CoderEval: Real-World Code Generation from Open-Source Projects

Software Engineering

CoderEval

Overview

Property Value
Benchmark ID codereval
Dataset CoderEval/CoderEval
Tasks Varies (real-world code generation tasks)
Evaluation Language-specific test execution (Python, Java, JavaScript, TypeScript)
Output Type Test pass/fail
Timeout 180-300s recommended

Quick Start

mcpbr run -c config.yaml --benchmark codereval

Overview

CoderEval is a pragmatic code generation benchmark that draws tasks from real-world open-source projects. Unlike benchmarks that test isolated function generation (such as HumanEval) or standalone programming puzzles (such as APPS), CoderEval evaluates whether an AI agent can implement functions within the context of an actual codebase, complete with project-specific types, helper functions, and library dependencies.

Each task presents a function from a real open-source project, stripped of its implementation but retaining its signature, docstring, and surrounding context.
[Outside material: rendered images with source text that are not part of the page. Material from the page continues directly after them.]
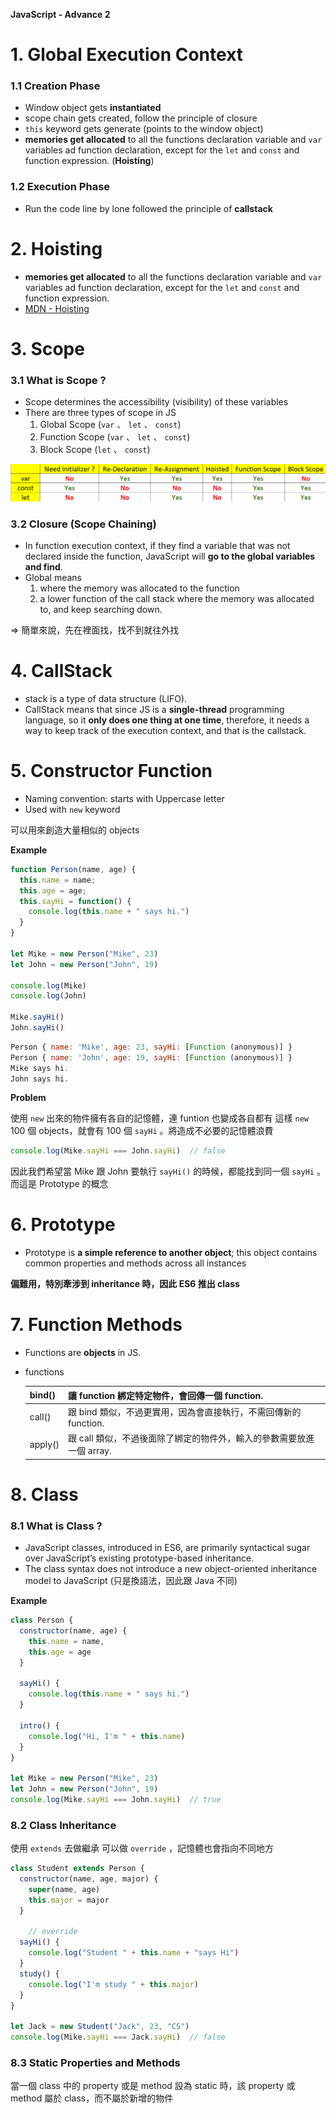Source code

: **JavaScript - Advance 2**

# 1. Global Execution Context

### 1.1  Creation Phase

- Window object gets **instantiated**
- scope chain gets created, follow the principle of closure
- `this` keyword gets generate (points to the window object)
- **memories get allocated** to all the functions declaration variable and `var` variables ad function declaration, except for the `let` and `const` and function expression. (**Hoisting**)

### 1.2  Execution Phase

- Run the code line by lone followed the principle of **callstack**

# 2. Hoisting

- **memories get allocated** to all the functions declaration variable and `var` variables ad function declaration, except for the `let` and `const` and function expression.
- [MDN - Hoisting](https://developer.mozilla.org/en-US/docs/Glossary/Hoisting)

# 3. Scope

### 3.1  What is Scope ?

- Scope determines the accessibility (visibility) of these variables
- There are three types of scope in JS
    1. Global Scope (`var` 、 `let` 、 `const`)
    2. Function Scope (`var` 、 `let` 、 `const`)
    3. Block Scope (`let` 、 `const`)

![variables.png](https://github.com/xxrjun/2022-Web-Develop/blob/main/notes/javascript/JavaScript/JavaScript%20-%20Advance%202/variables.png)

### 3.2  Closure (Scope Chaining)

- In function execution context, if they find a variable that was not declared inside the function, JavaScript will **go to the global variables and find**.
- Global means
    1. where the memory was allocated to the function
    2. a lower function of the call stack where the memory was allocated to, and keep searching down.

⇒ 簡單來說，先在裡面找，找不到就往外找

# 4. CallStack

- stack is a type of data structure (LIFO).
- CallStack means that since JS is a **single-thread** programming language, so it **only does one thing at one time**, therefore, it needs a way to keep track of the execution context, and that is the callstack.

# 5. Constructor Function

- Naming convention: starts with Uppercase letter
- Used with `new` keyword

可以用來創造大量相似的 objects

**Example**

```jsx
function Person(name, age) {
  this.name = name;
  this.age = age;
  this.sayHi = function() {
    console.log(this.name + " says hi.")
  }
}

let Mike = new Person("Mike", 23)
let John = new Person("John", 19)

console.log(Mike)
console.log(John)

Mike.sayHi()
John.sayHi()
```

```jsx
Person { name: 'Mike', age: 23, sayHi: [Function (anonymous)] }
Person { name: 'John', age: 19, sayHi: [Function (anonymous)] }
Mike says hi.
John says hi.
```

**Problem**

使用  `new` 出來的物件擁有各自的記憶體，連 funtion 也變成各自都有
這樣 `new` 100 個 objects，就會有 100 個 `sayHi` 。將造成不必要的記憶體浪費

```jsx
console.log(Mike.sayHi === John.sayHi)  // false
```

因此我們希望當 Mike 跟 John 要執行 `sayHi()` 的時候，都能找到同一個 `sayHi` 。
而這是 Prototype 的概念

# 6. Prototype

- Prototype is **a simple reference to another object**; this object contains common properties and methods across all instances

**偏難用，特別牽涉到 inheritance 時，因此 ES6 推出 class** 

# 7. Function Methods

- Functions are **objects** in JS.
- functions
    
    
    | bind() | 讓 function 綁定特定物件，會回傳一個 function. |
    | --- | --- |
    | call() | 跟 bind 類似，不過更實用，因為會直接執行，不需回傳新的 function. |
    | apply() | 跟 call 類似，不過後面除了綁定的物件外，輸入的參數需要放進一個 array. |

# 8. Class

### 8.1  What is Class ?

- JavaScript classes, introduced in ES6, are primarily syntactical sugar over JavaScript’s existing prototype-based inheritance.
- The class syntax does not introduce a new object-oriented inheritance model to JavaScript (只是換語法，因此跟 Java 不同)

**Example**

```jsx
class Person {
  constructor(name, age) {
    this.name = name,
    this.age = age
  }

  sayHi() {
    console.log(this.name + " says hi.")
  }

  intro() {
    console.log("Hi, I'm " + this.name)
  }
}

let Mike = new Person("Mike", 23)
let John = new Person("John", 19)
console.log(Mike.sayHi === John.sayHi)  // true
```

### 8.2  Class Inheritance

使用 `extends` 去做繼承
可以做 `override` ，記憶體也會指向不同地方

```jsx
class Student extends Person {
  constructor(name, age, major) {
    super(name, age)
    this.major = major
  }

	// override
  sayHi() {
    console.log("Student " + this.name + "says Hi")
  }
  study() {
    console.log("I'm study " + this.major)
  }
}

let Jack = new Student("Jack", 23, "CS")
console.log(Mike.sayHi === Jack.sayHi)  // false
```

### 8.3  Static Properties and Methods

當一個 class 中的 property 或是 method 設為 static 時，該 property 或 method 屬於 class，而不屬於新增的物件
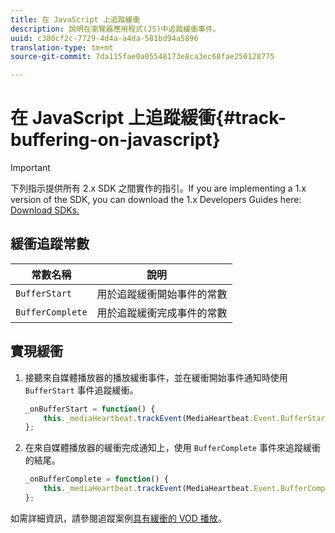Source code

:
 ```yaml
---
title: 在 JavaScript 上追蹤緩衝
description: 說明在瀏覽器應用程式(JS)中追蹤緩衝事件。
uuid: c380cf2c-7729-4d4a-a4da-581bd94a5896
translation-type: tm+mt
source-git-commit: 7da115fae0a05548173e8ca3ec68fae250128775

---
```



# 在 JavaScript 上追蹤緩衝{#track-buffering-on-javascript}

>[!IMPORTANT]
>
>下列指示提供所有 2.x SDK 之間實作的指引。If you are implementing a 1.x version of the SDK, you can download the 1.x Developers Guides here: [Download SDKs.](/help/sdk-implement/download-sdks.md)

## 緩衝追蹤常數

| 常數名稱 | 說明     |
|---|---|
| `BufferStart` | 用於追蹤緩衝開始事件的常數 |
| `BufferComplete` | 用於追蹤緩衝完成事件的常數 |

## 實現緩衝

1. 接聽來自媒體播放器的播放緩衝事件，並在緩衝開始事件通知時使用 `BufferStart` 事件追蹤緩衝。

   ```js
   _onBufferStart = function() { 
       this._mediaHeartbeat.trackEvent(MediaHeartbeat.Event.BufferStart); 
   };
   ```

1. 在來自媒體播放器的緩衝完成通知上，使用 `BufferComplete` 事件來追蹤緩衝的結尾。

   ```js
   _onBufferComplete = function() { 
       this._mediaHeartbeat.trackEvent(MediaHeartbeat.Event.BufferComplete); 
   };
   ```

如需詳細資訊，請參閱追蹤案例[具有緩衝的 VOD 播放](/help/sdk-implement/tracking-scenarios/vod-buffering.md)。
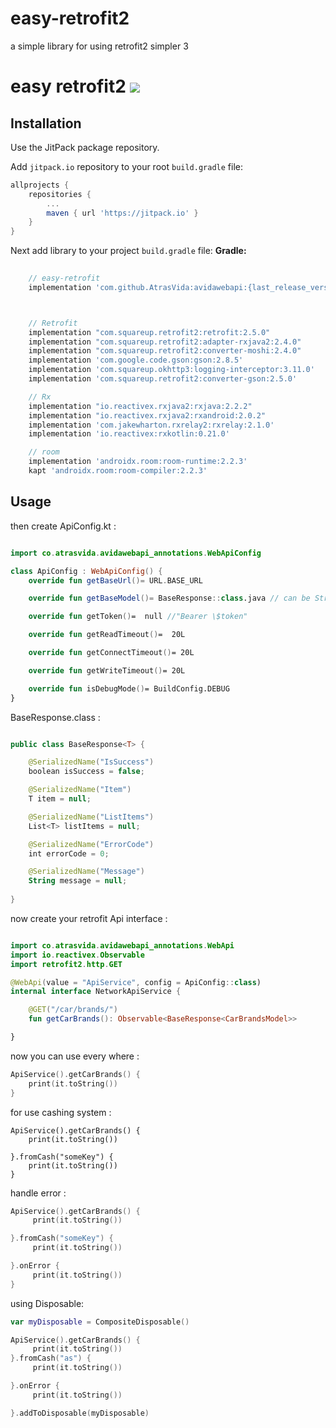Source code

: # easy-retrofit2
a simple library for using retrofit2 simpler 3

# easy retrofit2   [![](https://jitpack.io/v/AtrasVida/avidawebapi.svg)](https://jitpack.io/#AtrasVida/avidawebapi)



## Installation
Use the JitPack package repository.

Add `jitpack.io` repository to your root `build.gradle` file:
```groovy
allprojects {
    repositories {
        ...
        maven { url 'https://jitpack.io' }
    }
}
```

Next add library to your project `build.gradle` file:
**Gradle:**
```groovy
   
    // easy-retrofit
    implementation 'com.github.AtrasVida:avidawebapi:{last_release_version}'



    // Retrofit
    implementation "com.squareup.retrofit2:retrofit:2.5.0"
    implementation "com.squareup.retrofit2:adapter-rxjava2:2.4.0"
    implementation "com.squareup.retrofit2:converter-moshi:2.4.0"
    implementation 'com.google.code.gson:gson:2.8.5'
    implementation 'com.squareup.okhttp3:logging-interceptor:3.11.0'
    implementation 'com.squareup.retrofit2:converter-gson:2.5.0'

    // Rx
    implementation "io.reactivex.rxjava2:rxjava:2.2.2"
    implementation "io.reactivex.rxjava2:rxandroid:2.0.2"
    implementation 'com.jakewharton.rxrelay2:rxrelay:2.1.0'
    implementation 'io.reactivex:rxkotlin:0.21.0'

    // room
    implementation 'androidx.room:room-runtime:2.2.3'
    kapt 'androidx.room:room-compiler:2.2.3'

```


## Usage


then create ApiConfig.kt :
```kotlin

import co.atrasvida.avidawebapi_annotations.WebApiConfig

class ApiConfig : WebApiConfig() {
    override fun getBaseUrl()= URL.BASE_URL

    override fun getBaseModel()= BaseResponse::class.java // can be String or Object

    override fun getToken()=  null //"Bearer \$token"

    override fun getReadTimeout()=  20L

    override fun getConnectTimeout()= 20L

    override fun getWriteTimeout()= 20L

    override fun isDebugMode()= BuildConfig.DEBUG
}
```

BaseResponse.class :
```kotlin

public class BaseResponse<T> {

    @SerializedName("IsSuccess")
    boolean isSuccess = false;

    @SerializedName("Item")
    T item = null;

    @SerializedName("ListItems")
    List<T> listItems = null;

    @SerializedName("ErrorCode")
    int errorCode = 0;

    @SerializedName("Message")
    String message = null;
    
}

```

now create your retrofit Api interface :
```kotlin

import co.atrasvida.avidawebapi_annotations.WebApi
import io.reactivex.Observable
import retrofit2.http.GET

@WebApi(value = "ApiService", config = ApiConfig::class)
internal interface NetworkApiService {

    @GET("/car/brands/")
    fun getCarBrands(): Observable<BaseResponse<CarBrandsModel>>

}
```

now you can use every where :
```kotlin
ApiService().getCarBrands() {
    print(it.toString())
}

```

for use cashing system :
```
ApiService().getCarBrands() {
    print(it.toString())

}.fromCash("someKey") {
    print(it.toString())
}
```

handle error :

```kotlin
ApiService().getCarBrands() {
     print(it.toString())

}.fromCash("someKey") {
     print(it.toString())

}.onError {
     print(it.toString())
}
```

using Disposable:

```kotlin
var myDisposable = CompositeDisposable()

ApiService().getCarBrands() {
     print(it.toString())
}.fromCash("as") {
     print(it.toString())

}.onError {
     print(it.toString())

}.addToDisposable(myDisposable)
```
The agent must understand the project context, including imported modules, utility functions, and data types, to produce a correct implementation that integrates seamlessly with the existing code.
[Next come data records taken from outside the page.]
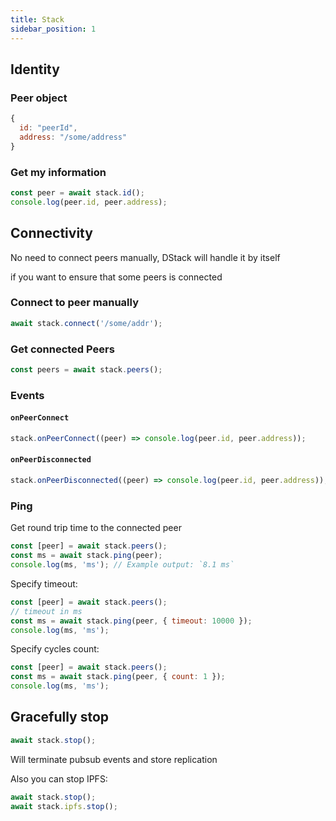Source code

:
 ```yaml
---
title: Stack
sidebar_position: 1
---
```


## Identity

### Peer object

```javascript
{
  id: "peerId",
  address: "/some/address"
}
```

### Get my information

```javascript
const peer = await stack.id();
console.log(peer.id, peer.address);
```

## Connectivity

No need to connect peers manually, DStack will handle it by itself

if you want to ensure that some peers is connected

### Connect to peer manually

```javascript
await stack.connect('/some/addr');
```

### Get connected Peers

```javascript
const peers = await stack.peers();
```

### Events

#### `onPeerConnect`

```javascript
stack.onPeerConnect((peer) => console.log(peer.id, peer.address));
```

#### `onPeerDisconnected`

```javascript
stack.onPeerDisconnected((peer) => console.log(peer.id, peer.address));
```

### Ping

Get round trip time to the connected peer

```javascript
const [peer] = await stack.peers();
const ms = await stack.ping(peer);
console.log(ms, 'ms'); // Example output: `8.1 ms`
```

Specify timeout:

```javascript
const [peer] = await stack.peers();
// timeout in ms
const ms = await stack.ping(peer, { timeout: 10000 });
console.log(ms, 'ms');
```

Specify cycles count:

```javascript
const [peer] = await stack.peers();
const ms = await stack.ping(peer, { count: 1 });
console.log(ms, 'ms');
```

## Gracefully stop

```javascript
await stack.stop();
```

Will terminate pubsub events and store replication

Also you can stop IPFS:

```javascript
await stack.stop();
await stack.ipfs.stop();
```

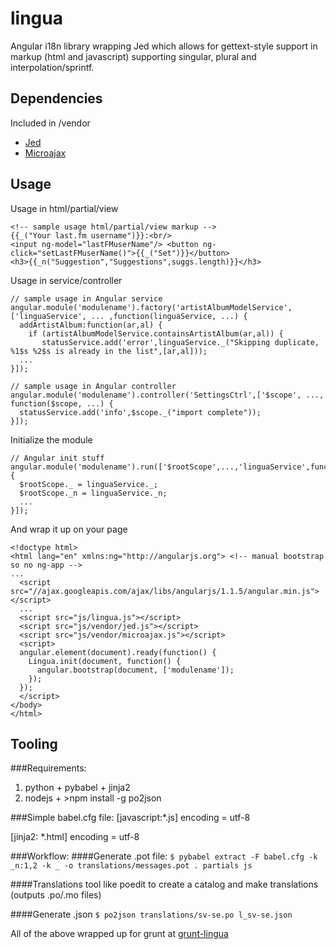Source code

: lingua
======

Angular i18n library wrapping Jed which allows for gettext-style support in markup (html and javascript) supporting singular, plural and interpolation/sprintf.

## Dependencies
Included in /vendor
* [Jed](https://github.com/SlexAxton/Jed)
* [Microajax](https://code.google.com/p/microajax/)

## Usage
Usage in html/partial/view

```
<!-- sample usage html/partial/view markup -->
{{_("Your last.fm username")}}:<br/>
<input ng-model="lastFMuserName"/> <button ng-click="setLastFMuserName()">{{_("Set")}}</button>
<h3>{{_n("Suggestion","Suggestions",suggs.length)}}</h3>
```

Usage in service/controller

```
// sample usage in Angular service
angular.module('modulename').factory('artistAlbumModelService',['linguaService', ... ,function(linguaService, ...) {
  addArtistAlbum:function(ar,al) {
    if (artistAlbumModelService.containsArtistAlbum(ar,al)) {
       statusService.add('error',linguaService._("Skipping duplicate, %1$s %2$s is already in the list",[ar,al]));
  ...
}]);

// sample usage in Angular controller
angular.module('modulename').controller('SettingsCtrl',['$scope', ..., function($scope, ...) {
  statusService.add('info',$scope._("import complete"));
}]);
```

Initialize the module
```
// Angular init stuff
angular.module('modulename').run(['$rootScope',...,'linguaService',function($rootScope,...,linguaService) {
  $rootScope._ = linguaService._;
  $rootScope._n = linguaService._n;
  ...
}]);
```

And wrap it up on your page
```
<!doctype html>
<html lang="en" xmlns:ng="http://angularjs.org"> <!-- manual bootstrap so no ng-app -->
...
  <script src="//ajax.googleapis.com/ajax/libs/angularjs/1.1.5/angular.min.js"></script>
  ...
  <script src="js/lingua.js"></script>
  <script src="js/vendor/jed.js"></script>
  <script src="js/vendor/microajax.js"></script>
  <script>
  angular.element(document).ready(function() {
    Lingua.init(document, function() {
      angular.bootstrap(document, ['modulename']);
    });
  });
  </script>
</body>
</html>
```
## Tooling
###Requirements:
1. python + pybabel + jinja2
2. nodejs + >npm install -g po2json

###Simple babel.cfg file:
  [javascript:*.js]
  encoding = utf-8

  [jinja2: *.html]
  encoding = utf-8

###Workflow:
####Generate .pot file:
`$ pybabel extract -F babel.cfg -k _n:1,2 -k _ -o translations/messages.pot . partials js`

####Translations
tool like poedit to create a catalog and make translations (outputs .po/.mo files)

####Generate .json
`$ po2json translations/sv-se.po l_sv-se.json`

All of the above wrapped up for grunt at [grunt-lingua](https://github.com/ErikAndreas/grunt-lingua)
CoderEval supports multiple programming languages:

This multi-language support makes CoderEval valuable for evaluating agents across different programming ecosystems and assessing whether they can handle language-specific idioms, type systems, and testing patterns.

Task Structure

Each CoderEval task includes the following components:

The agent receives the function name, language, documentation, and surrounding context, and must produce an implementation that passes the provided test cases.

Running the Benchmark

CLI

# Run CoderEval with default settings
mcpbr run -c config.yaml --benchmark codereval

# Run a sample of 20 tasks
mcpbr run -c config.yaml --benchmark codereval -n 20

# Run a specific task
mcpbr run -c config.yaml --benchmark codereval -t TASK_ID

# Filter by programming language
mcpbr run -c config.yaml --benchmark codereval --filter-category python

# Run only Java tasks
mcpbr run -c config.yaml --benchmark codereval --filter-category java

# Filter by difficulty level
mcpbr run -c config.yaml --benchmark codereval --filter-difficulty easy

YAML

benchmark: "codereval"
sample_size: 10
timeout_seconds: 300

Configuration filtered by language:

benchmark: "codereval"
sample_size: 15
timeout_seconds: 300

# Only Python tasks
filter_category:
  - "python"

Multi-language configuration:

benchmark: "codereval"
sample_size: 20
timeout_seconds: 300

filter_category:
  - "python"
  - "javascript"

Evaluation Methodology

CoderEval evaluation is language-specific, using the appropriate runtime for each task:

  1. Test Assembly: The agent's solution code is concatenated with the task's test code to create a single test file with the appropriate extension (.py, .java, .js, or .ts).
  2. Language-Specific Execution: The test file is executed using the language-appropriate command:
    • Python: python3 test_solution.py
    • Java: javac test_solution.java && java test_solution
    • JavaScript: node test_solution.js
    • TypeScript: npx ts-node test_solution.ts
  3. Result Determination: The task is marked as resolved if execution completes with exit code 0. Any compilation error, runtime error, or test assertion failure results in a non-zero exit code and a failed evaluation.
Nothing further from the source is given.